Nothing may be changed. Give the entries below again exactly.

(Data to examine begins)

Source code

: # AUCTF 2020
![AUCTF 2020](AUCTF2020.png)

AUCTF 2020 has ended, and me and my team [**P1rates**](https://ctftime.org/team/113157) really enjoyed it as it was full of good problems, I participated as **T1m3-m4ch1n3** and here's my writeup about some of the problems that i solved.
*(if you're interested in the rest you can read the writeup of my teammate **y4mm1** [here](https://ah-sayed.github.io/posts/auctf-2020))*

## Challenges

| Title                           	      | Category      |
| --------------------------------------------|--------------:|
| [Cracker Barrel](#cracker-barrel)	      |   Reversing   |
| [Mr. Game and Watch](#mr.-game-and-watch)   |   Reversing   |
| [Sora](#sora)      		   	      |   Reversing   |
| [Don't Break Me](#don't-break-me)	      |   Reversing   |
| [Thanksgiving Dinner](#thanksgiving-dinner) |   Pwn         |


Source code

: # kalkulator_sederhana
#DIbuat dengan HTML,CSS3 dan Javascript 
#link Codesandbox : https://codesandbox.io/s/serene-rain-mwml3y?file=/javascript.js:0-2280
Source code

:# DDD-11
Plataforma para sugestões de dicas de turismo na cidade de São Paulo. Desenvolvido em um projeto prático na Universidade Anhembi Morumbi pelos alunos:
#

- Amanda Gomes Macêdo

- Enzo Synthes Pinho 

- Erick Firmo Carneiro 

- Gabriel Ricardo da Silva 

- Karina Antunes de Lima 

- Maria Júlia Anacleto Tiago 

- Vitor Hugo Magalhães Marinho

(Data to examine ends)

Written response:
Source code

: # AUCTF 2020
![AUCTF 2020](AUCTF2020.png)

AUCTF 2020 has ended, and me and my team [**P1rates**](https://ctftime.org/team/113157) really enjoyed it as it was full of good problems, I participated as **T1m3-m4ch1n3** and here's my writeup about some of the problems that i solved.
*(if you're interested in the rest you can read the writeup of my teammate **y4mm1** [here](https://ah-sayed.github.io/posts/auctf-2020))*

## Challenges

| Title                           	      | Category      |
| --------------------------------------------|--------------:|
| [Cracker Barrel](#cracker-barrel)	      |   Reversing   |
| [Mr. Game and Watch](#mr.-game-and-watch)   |   Reversing   |
| [Sora](#sora)      		   	      |   Reversing   |
| [Don't Break Me](#don't-break-me)	      |   Reversing   |
| [Thanksgiving Dinner](#thanksgiving-dinner) |   Pwn         |


Source code

: # kalkulator_sederhana
#DIbuat dengan HTML,CSS3 dan Javascript 
#link Codesandbox : https://codesandbox.io/s/serene-rain-mwml3y?file=/javascript.js:0-2280
Source code

:# DDD-11
Plataforma para sugestões de dicas de turismo na cidade de São Paulo. Desenvolvido em um projeto prático na Universidade Anhembi Morumbi pelos alunos:
#

- Amanda Gomes Macêdo

- Enzo Synthes Pinho 

- Erick Firmo Carneiro 

- Gabriel Ricardo da Silva 

- Karina Antunes de Lima 

- Maria Júlia Anacleto Tiago 

- Vitor Hugo Magalhães Marinho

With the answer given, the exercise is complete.